Wie viele große Soldaten seiner Zeit war auch Godfrey ein grausamer Mann, und vor allem hasste er die Juden.
„In diesem, unserem Heiligen Krieg“, sagte er zu seinen Männern, „werden wir alle Kinder Israels töten, wo immer wir sie finden. Ich werde nicht ruhen, bis ich die Juden vernichtet habe.“
Getreu seinem monströsen Eid massakrierten Godfrey und seine Soldaten zahlreiche Juden. Sie taten dies ohne Erbarmen oder Gnade und sagten: „Wir erfüllen eine heilige Pflicht, denn wir haben den Segen der Priester für unser Unternehmen.“
Godfrey war überzeugt, dass er siegreich sein würde, doch er wollte auch den Segen eines Rabbiners erhalten. Es war ein merkwürdiger Wunsch, doch in jenen Tagen galten solche Dinge nicht als seltsam, und so schickte Godfrey de Bouillon nach dem gelehrten Rabbi Solomon ben Isaac, besser bekannt unter seinem weltberühmten Namen Rashi.
Rashi, einer der weisesten Gelehrten der Juden, kam zu Godfrey, und die beiden Männer standen einander gegenüber.

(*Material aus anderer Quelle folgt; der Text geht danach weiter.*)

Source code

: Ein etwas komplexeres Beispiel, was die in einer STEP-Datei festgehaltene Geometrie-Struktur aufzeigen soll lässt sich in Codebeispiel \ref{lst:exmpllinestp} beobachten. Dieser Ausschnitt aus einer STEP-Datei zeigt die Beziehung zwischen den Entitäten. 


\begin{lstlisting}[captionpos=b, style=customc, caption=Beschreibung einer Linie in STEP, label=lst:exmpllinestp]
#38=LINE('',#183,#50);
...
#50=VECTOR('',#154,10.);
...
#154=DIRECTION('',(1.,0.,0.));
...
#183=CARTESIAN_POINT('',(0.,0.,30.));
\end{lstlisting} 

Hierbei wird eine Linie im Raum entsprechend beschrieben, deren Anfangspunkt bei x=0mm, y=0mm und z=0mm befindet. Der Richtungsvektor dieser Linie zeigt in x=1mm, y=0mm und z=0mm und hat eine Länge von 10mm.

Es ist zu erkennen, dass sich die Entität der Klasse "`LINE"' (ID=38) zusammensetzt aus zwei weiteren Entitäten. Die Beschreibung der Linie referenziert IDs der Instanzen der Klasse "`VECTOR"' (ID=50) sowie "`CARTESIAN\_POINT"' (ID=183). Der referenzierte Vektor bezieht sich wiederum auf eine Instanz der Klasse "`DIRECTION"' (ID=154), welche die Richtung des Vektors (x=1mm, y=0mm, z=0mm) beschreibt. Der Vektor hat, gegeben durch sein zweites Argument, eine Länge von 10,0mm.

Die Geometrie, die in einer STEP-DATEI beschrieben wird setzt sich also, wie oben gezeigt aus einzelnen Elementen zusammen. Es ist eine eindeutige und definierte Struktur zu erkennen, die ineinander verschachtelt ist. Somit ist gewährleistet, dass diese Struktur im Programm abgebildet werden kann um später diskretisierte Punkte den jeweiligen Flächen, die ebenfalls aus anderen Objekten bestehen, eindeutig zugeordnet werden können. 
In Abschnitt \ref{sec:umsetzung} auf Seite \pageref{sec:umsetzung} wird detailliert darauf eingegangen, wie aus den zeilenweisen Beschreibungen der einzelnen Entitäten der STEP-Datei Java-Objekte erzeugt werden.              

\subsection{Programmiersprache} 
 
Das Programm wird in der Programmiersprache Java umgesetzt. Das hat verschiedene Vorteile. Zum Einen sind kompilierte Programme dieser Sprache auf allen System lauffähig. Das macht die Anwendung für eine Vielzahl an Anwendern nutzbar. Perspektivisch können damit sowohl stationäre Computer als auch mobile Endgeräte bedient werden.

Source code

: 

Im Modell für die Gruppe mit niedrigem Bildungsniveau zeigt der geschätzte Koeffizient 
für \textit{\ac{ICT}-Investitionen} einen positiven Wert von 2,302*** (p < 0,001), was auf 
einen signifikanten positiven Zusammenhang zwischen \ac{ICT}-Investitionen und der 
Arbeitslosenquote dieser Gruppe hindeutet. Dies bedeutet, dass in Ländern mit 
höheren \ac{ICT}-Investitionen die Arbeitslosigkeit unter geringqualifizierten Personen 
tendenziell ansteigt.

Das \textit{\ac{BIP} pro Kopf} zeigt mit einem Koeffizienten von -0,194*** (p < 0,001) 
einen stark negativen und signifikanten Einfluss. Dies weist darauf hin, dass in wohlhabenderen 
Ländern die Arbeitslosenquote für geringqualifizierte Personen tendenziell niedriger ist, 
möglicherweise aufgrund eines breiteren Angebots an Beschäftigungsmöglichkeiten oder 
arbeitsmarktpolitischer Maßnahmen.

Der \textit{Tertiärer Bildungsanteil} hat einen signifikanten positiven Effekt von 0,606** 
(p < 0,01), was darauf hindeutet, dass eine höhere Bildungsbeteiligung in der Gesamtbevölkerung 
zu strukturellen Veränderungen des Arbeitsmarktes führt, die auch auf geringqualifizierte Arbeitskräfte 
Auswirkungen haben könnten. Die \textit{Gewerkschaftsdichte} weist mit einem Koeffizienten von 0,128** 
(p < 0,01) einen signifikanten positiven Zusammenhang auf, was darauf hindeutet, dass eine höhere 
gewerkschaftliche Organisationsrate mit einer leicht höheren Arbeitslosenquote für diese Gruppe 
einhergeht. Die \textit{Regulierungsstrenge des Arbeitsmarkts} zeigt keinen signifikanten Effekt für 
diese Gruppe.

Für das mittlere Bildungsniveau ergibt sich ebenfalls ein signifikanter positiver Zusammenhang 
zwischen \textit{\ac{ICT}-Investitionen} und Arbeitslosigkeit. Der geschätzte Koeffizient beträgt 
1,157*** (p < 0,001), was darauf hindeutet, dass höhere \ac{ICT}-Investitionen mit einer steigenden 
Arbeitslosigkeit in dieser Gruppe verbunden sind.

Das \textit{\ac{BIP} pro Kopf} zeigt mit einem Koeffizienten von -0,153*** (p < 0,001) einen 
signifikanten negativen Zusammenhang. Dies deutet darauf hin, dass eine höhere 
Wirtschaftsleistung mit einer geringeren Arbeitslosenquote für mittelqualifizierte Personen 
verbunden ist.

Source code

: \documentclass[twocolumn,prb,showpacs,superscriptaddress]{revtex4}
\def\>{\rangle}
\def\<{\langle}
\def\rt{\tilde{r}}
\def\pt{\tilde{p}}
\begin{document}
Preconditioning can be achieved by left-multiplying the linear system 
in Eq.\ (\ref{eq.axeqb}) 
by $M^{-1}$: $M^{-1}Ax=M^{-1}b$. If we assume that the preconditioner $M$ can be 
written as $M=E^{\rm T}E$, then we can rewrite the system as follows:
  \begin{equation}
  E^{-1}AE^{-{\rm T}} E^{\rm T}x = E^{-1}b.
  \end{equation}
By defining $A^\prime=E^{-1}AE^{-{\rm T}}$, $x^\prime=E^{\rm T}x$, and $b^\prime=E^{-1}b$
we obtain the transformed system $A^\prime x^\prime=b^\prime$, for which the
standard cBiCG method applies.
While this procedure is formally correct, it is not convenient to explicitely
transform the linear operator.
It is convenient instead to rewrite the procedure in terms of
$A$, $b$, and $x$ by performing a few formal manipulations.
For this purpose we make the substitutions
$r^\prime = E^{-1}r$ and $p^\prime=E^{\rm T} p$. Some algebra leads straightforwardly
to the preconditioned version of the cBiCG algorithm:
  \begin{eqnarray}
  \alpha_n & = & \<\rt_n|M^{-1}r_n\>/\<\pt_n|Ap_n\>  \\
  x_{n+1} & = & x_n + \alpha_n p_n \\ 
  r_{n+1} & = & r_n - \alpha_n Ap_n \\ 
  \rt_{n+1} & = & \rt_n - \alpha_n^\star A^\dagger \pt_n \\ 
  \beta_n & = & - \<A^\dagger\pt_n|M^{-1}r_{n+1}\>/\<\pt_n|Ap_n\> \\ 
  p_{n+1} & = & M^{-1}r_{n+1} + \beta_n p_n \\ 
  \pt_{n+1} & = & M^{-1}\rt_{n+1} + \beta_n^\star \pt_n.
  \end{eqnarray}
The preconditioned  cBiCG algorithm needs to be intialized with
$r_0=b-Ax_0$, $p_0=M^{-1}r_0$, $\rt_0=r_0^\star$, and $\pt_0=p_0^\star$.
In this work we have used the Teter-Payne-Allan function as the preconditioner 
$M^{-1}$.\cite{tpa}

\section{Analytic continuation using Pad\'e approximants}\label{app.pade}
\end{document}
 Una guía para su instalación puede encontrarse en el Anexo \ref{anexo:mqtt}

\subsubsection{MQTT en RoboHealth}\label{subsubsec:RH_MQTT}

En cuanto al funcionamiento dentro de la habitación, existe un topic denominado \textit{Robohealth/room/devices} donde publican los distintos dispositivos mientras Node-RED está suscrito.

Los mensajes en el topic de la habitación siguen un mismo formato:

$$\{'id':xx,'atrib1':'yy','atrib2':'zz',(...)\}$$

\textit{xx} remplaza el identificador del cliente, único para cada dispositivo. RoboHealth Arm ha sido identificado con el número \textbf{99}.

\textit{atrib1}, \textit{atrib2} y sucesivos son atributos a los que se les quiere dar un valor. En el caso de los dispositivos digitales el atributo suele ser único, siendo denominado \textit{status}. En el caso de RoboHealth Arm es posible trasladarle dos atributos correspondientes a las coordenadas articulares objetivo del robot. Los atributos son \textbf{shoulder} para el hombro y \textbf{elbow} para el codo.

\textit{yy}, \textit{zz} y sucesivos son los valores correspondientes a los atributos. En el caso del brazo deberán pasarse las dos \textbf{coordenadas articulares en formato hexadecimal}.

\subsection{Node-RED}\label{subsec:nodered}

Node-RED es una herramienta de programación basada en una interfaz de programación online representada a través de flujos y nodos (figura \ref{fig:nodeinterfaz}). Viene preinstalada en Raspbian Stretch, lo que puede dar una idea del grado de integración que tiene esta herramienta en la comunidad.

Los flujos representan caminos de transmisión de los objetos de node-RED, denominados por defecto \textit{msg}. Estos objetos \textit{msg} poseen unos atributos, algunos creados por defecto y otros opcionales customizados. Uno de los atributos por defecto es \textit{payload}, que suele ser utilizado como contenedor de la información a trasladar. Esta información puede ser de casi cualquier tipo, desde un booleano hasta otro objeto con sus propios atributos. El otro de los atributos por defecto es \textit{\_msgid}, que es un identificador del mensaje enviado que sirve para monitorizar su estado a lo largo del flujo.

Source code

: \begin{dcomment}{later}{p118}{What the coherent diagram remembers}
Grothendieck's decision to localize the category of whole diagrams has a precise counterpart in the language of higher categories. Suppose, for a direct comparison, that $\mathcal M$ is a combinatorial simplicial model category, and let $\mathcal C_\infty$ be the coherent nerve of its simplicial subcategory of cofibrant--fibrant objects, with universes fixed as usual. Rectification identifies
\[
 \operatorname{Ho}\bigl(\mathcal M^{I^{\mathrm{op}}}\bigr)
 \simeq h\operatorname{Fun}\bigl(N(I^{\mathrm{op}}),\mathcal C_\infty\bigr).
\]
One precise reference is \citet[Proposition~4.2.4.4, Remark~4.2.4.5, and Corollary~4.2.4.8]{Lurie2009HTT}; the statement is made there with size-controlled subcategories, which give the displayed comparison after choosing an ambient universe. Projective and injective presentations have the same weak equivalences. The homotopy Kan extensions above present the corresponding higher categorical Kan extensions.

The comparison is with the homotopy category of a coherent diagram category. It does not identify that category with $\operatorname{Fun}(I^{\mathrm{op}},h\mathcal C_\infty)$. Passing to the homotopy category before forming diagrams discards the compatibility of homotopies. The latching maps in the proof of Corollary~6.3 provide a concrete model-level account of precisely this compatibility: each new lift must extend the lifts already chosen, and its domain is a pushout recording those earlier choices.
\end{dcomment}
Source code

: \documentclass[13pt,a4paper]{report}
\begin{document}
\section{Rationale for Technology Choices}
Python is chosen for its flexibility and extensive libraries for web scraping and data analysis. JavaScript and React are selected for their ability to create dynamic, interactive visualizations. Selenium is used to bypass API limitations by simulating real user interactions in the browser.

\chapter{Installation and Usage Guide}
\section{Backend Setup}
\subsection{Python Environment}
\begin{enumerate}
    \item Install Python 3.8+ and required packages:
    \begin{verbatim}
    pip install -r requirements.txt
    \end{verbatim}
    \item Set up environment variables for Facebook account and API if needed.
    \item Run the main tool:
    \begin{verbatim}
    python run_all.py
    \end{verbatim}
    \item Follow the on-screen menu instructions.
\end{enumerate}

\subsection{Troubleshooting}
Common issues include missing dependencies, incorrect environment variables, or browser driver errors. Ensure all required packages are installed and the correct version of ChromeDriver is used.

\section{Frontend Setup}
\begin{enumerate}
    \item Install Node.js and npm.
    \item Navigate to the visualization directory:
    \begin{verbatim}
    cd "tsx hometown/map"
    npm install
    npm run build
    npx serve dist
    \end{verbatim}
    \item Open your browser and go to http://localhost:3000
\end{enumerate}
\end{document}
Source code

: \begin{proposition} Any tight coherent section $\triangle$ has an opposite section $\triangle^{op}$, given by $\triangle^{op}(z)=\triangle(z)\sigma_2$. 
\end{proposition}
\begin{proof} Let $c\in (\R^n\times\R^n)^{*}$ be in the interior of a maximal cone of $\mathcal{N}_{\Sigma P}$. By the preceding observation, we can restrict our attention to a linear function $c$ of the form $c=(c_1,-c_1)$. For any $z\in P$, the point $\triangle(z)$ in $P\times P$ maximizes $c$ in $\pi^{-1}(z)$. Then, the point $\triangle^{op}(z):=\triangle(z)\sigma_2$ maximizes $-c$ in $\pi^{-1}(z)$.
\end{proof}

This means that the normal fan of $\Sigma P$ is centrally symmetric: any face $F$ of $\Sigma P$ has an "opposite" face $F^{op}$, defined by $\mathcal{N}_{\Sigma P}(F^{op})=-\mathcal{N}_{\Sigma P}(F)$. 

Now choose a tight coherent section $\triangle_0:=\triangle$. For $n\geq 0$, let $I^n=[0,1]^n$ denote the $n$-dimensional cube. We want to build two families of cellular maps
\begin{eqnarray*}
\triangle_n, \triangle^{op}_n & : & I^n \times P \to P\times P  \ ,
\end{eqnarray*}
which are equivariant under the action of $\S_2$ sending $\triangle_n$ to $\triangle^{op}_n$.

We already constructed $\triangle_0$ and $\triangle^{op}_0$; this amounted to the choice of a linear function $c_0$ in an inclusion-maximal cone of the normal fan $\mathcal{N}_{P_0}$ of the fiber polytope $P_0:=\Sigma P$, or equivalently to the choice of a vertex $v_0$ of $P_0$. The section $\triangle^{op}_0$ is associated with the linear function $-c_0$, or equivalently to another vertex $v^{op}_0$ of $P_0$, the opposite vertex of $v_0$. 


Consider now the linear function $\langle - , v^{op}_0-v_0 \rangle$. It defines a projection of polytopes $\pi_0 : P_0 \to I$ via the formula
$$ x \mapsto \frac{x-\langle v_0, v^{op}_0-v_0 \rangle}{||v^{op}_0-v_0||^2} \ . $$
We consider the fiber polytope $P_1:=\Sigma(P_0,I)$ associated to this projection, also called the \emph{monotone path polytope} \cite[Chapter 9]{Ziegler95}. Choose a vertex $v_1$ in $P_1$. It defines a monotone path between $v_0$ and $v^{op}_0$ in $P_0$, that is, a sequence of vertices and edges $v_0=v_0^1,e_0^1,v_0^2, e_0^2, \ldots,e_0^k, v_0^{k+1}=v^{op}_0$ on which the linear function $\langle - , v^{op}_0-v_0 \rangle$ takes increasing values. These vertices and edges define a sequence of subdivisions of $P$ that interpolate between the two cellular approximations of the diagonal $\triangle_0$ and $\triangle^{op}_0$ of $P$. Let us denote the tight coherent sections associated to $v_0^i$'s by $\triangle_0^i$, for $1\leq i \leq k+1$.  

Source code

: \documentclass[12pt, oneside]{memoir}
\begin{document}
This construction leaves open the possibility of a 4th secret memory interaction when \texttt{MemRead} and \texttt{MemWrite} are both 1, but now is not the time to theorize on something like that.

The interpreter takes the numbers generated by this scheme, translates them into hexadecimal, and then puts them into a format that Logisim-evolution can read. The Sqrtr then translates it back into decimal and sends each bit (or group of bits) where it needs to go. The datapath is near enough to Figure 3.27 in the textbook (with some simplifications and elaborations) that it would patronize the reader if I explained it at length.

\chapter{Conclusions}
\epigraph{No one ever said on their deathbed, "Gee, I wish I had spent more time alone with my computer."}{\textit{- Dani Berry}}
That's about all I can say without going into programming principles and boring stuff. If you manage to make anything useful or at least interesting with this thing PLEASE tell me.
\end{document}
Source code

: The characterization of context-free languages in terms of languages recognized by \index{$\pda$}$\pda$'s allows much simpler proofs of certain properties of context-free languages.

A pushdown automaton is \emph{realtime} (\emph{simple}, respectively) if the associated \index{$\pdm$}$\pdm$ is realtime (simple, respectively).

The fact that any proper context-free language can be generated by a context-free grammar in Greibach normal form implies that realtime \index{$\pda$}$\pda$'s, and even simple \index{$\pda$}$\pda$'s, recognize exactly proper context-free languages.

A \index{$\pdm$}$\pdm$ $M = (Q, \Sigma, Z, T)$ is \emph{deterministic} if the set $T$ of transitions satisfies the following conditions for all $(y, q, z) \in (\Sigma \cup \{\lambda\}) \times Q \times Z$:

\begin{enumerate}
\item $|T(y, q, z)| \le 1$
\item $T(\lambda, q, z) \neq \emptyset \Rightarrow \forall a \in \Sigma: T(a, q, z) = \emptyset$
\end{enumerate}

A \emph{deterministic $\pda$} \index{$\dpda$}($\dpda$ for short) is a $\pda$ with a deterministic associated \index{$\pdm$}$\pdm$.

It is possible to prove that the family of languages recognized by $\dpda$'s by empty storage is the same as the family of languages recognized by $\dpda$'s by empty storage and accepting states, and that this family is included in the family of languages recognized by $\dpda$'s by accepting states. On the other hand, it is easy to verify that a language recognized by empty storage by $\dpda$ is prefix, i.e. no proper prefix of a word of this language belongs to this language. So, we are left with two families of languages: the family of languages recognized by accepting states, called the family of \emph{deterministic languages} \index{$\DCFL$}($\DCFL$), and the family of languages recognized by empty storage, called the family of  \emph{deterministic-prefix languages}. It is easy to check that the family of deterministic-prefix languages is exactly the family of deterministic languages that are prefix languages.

„Sie haben von meinem Vorhaben gehört, Jerusalem zu erobern“, sagte Godfrey hochmütig.

„Ich verlange Ihren Segen für mein Unterfangen.“
„Segnungen liegen nicht in der Macht des Menschen; sie werden vom Himmel über würdige Ziele ausgeteilt“, antwortete Rashi.
„Spielen Sie nicht mit Worten“, entgegnete der Krieger, „denn das könnte Ihnen teuer zu stehen kommen. Ein heiliger Mann kann einen Segen aussprechen.“
Doch Rashi hatte keine Angst. Er war damals bereits ein alter Mann, doch er war ebenso mutig wie der prahlerische Soldat, und er sah Godfrey unerschütterlich an.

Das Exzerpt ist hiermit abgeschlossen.